I'm looking at coverage for about 6M short intervals throughout hg19, ranging from ~10 bp to ~200 bp.
I specifically need the read IDs because I have noticed that some read fragments are small enough that the same interval is present in both read pairs. If I didn't have read IDs, I wouldn't be able to filter reads that cover the same region twice.
I can't quite tell from your rough example, but are you using the BamTools API to seek to the positions you're interesting in? This will require a sorted and indexed bam file. If you're not, and you're checking for interval overlaps in the inner loop ("do stuff"), you could be wasting a lot of work and IO (depending on how sparse the intervals are).

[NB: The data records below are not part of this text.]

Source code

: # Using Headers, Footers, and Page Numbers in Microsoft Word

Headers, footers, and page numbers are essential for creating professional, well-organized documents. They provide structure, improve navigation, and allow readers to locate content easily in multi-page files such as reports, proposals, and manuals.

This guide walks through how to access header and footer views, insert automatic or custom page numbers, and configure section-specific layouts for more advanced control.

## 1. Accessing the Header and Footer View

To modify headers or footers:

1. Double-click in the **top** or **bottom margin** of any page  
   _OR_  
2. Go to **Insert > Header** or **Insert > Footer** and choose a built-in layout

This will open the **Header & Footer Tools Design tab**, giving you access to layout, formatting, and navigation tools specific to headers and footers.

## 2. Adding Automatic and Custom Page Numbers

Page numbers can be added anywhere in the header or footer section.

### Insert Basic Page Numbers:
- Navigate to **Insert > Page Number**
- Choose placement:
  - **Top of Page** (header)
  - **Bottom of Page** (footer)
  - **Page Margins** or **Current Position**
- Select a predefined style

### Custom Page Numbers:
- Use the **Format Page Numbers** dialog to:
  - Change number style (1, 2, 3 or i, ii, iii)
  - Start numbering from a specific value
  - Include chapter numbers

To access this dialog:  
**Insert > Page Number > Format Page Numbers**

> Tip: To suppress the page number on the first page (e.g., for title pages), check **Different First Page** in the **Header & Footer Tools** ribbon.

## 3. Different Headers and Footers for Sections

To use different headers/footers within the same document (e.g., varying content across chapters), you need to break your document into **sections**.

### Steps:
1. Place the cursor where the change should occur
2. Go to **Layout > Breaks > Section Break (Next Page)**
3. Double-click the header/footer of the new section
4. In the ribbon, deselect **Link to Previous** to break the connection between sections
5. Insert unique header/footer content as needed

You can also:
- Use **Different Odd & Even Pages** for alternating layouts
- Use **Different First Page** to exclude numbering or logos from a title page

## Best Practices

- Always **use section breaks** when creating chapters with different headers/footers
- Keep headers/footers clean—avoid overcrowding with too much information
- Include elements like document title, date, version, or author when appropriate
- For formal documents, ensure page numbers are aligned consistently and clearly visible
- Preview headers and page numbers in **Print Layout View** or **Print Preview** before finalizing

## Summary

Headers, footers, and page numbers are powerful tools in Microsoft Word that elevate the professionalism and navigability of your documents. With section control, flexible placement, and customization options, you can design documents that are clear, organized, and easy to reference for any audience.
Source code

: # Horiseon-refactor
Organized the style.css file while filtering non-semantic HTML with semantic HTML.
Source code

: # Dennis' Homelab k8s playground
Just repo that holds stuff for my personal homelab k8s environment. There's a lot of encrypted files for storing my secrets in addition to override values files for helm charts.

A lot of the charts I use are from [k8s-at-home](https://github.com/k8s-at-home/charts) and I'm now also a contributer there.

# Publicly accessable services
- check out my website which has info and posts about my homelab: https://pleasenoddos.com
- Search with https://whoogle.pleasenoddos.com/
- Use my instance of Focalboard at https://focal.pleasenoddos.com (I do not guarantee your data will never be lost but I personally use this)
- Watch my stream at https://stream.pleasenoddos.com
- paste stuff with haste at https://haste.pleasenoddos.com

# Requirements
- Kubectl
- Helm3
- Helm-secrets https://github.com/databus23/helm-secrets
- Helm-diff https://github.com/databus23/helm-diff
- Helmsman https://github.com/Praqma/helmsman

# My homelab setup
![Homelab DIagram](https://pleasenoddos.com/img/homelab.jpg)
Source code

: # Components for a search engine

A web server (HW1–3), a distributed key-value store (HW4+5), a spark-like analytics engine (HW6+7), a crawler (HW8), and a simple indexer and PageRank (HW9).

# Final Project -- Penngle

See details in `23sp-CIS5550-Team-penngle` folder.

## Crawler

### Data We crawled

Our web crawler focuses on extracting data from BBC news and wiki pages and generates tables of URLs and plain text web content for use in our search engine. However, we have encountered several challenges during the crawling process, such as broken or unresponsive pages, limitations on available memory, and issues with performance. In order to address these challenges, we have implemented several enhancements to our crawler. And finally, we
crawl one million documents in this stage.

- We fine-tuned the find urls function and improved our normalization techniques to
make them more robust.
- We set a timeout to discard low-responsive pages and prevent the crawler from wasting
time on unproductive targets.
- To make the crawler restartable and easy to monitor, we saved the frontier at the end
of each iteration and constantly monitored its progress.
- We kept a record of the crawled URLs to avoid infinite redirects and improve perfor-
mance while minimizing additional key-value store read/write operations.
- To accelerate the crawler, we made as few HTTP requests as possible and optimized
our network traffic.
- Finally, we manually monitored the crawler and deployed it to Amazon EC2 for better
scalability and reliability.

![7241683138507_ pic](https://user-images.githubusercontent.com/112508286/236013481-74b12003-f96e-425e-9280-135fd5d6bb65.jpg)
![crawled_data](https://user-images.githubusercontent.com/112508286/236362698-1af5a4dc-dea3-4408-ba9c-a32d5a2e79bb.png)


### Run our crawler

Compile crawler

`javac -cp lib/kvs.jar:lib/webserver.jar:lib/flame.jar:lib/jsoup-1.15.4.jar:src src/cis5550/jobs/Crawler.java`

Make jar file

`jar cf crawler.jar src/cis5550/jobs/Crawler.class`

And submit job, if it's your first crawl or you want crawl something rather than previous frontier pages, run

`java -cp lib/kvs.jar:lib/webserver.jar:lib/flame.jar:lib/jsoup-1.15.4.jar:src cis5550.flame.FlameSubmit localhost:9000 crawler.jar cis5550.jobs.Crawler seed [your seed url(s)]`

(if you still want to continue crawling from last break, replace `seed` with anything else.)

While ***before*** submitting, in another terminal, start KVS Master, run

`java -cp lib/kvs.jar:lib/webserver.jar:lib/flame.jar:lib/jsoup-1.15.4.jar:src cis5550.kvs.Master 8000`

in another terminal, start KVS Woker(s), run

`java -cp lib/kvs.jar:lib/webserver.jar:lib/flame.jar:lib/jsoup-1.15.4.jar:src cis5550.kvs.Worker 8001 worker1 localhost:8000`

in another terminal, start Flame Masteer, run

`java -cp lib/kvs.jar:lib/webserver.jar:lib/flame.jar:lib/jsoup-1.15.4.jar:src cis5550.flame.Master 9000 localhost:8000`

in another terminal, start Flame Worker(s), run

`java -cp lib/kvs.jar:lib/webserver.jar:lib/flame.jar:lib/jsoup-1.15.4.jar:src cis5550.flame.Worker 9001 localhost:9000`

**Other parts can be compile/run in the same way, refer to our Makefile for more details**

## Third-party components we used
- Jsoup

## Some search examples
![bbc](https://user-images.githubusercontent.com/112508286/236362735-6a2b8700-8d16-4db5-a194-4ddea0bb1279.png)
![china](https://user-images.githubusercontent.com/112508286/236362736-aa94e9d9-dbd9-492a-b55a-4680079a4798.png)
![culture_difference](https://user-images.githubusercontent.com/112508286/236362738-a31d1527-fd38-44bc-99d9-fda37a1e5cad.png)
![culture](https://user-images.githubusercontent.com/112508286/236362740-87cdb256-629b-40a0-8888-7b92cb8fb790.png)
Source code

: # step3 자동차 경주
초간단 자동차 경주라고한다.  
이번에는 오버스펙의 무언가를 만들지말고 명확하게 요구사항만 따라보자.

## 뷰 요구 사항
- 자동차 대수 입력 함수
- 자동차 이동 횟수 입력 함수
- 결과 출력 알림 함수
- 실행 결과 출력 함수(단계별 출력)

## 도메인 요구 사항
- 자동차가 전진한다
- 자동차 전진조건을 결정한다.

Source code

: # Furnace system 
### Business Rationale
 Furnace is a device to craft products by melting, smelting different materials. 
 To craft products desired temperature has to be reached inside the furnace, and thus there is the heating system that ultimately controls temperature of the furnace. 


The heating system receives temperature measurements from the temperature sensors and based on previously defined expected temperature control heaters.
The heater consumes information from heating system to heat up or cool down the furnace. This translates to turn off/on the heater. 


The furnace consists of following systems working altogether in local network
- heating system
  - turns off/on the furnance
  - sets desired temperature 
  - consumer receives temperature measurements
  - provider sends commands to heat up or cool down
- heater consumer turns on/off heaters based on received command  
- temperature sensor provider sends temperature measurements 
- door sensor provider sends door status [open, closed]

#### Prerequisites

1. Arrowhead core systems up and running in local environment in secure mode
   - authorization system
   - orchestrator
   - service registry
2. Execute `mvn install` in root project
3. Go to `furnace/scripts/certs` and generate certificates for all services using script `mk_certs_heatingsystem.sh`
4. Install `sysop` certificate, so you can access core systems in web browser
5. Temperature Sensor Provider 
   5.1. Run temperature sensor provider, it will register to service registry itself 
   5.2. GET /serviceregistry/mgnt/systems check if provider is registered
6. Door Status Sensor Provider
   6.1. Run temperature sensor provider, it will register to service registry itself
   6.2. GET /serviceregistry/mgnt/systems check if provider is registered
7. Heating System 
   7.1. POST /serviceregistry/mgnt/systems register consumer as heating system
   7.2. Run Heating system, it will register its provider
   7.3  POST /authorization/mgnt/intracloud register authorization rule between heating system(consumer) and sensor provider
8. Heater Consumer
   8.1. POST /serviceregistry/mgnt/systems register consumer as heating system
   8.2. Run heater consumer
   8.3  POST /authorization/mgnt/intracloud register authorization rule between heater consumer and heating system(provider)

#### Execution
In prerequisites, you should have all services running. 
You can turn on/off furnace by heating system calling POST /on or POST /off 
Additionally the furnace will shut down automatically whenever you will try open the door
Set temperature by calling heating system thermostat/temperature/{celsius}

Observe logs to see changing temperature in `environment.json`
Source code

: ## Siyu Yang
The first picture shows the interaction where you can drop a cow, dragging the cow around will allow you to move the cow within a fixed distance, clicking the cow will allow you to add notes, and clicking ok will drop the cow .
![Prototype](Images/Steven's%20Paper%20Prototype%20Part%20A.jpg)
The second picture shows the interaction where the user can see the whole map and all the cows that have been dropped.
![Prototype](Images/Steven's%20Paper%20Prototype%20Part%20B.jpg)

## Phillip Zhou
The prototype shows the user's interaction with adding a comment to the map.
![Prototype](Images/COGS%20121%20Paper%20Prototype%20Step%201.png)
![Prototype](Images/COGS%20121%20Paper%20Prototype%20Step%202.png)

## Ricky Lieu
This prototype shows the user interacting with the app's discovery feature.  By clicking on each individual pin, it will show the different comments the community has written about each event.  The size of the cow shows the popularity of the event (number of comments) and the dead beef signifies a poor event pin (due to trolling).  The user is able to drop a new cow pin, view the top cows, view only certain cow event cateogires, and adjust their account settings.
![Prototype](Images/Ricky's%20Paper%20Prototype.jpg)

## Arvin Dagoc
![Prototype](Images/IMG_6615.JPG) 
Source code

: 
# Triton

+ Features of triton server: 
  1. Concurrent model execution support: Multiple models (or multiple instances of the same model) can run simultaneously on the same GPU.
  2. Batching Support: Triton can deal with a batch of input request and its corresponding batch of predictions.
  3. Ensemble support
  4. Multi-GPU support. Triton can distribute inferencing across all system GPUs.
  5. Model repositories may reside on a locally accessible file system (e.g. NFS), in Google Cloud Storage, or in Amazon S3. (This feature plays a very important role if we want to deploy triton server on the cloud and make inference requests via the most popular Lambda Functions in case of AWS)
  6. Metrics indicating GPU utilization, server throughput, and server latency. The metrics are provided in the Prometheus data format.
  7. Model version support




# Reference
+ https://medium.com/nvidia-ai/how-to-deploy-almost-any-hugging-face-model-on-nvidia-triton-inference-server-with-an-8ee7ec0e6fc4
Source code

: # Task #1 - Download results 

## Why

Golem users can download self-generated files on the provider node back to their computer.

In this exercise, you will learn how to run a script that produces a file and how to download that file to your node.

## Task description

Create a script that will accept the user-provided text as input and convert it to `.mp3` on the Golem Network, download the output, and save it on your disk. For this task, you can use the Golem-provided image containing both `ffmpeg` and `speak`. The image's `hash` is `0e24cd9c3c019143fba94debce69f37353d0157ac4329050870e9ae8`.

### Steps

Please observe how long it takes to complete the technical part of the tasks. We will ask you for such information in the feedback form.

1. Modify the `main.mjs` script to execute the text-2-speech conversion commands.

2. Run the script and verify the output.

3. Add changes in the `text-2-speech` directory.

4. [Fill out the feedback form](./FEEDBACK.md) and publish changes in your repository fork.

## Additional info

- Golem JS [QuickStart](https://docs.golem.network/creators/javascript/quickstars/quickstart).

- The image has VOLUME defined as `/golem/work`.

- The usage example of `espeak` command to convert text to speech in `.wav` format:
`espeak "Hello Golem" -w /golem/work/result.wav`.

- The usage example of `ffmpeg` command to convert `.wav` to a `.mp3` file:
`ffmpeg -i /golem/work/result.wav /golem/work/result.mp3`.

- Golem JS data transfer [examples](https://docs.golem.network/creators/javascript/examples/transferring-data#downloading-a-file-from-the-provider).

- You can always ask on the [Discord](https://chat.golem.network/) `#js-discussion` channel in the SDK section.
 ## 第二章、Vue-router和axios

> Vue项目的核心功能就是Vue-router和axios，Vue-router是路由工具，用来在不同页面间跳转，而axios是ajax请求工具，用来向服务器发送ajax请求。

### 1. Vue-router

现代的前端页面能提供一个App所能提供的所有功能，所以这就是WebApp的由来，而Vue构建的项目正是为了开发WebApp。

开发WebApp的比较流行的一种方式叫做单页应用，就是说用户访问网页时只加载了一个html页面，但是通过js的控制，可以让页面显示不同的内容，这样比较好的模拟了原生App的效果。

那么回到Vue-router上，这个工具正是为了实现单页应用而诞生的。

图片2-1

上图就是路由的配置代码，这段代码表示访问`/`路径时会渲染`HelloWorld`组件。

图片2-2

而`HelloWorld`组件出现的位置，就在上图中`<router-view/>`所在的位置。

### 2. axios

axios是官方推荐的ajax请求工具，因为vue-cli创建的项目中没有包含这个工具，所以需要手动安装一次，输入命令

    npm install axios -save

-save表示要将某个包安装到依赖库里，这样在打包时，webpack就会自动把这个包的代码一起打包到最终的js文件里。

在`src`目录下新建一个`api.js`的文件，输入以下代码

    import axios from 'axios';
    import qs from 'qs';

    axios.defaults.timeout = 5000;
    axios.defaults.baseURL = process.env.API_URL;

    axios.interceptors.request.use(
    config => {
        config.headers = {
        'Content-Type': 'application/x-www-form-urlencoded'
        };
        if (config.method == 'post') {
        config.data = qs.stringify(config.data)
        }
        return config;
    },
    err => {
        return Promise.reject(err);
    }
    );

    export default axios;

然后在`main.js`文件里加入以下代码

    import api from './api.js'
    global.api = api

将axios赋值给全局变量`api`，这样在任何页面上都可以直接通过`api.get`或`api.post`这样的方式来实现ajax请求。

I'm not seeking within the BAM file, just streaming it in line by line. You make a great point that I could easily be using intervals instead.
The following code in bedtools (for the multibamcov tool) uses a MultiReader to seek to regions identified by specific BED entries and count coverage. This may help. https://github.com/arq5x/bedtools/blob/master/src/multiBamCov/multiBamCov.cpp#L106-L215
If I end up using intervals, this is definitely the way to do it. I'll give this a shot unless I or someone else come up with a better idea. Thanks!
"... SamTools pileup since I need the read names for my coverage analysis." but could you use samtools view -L my.bed my.bam ?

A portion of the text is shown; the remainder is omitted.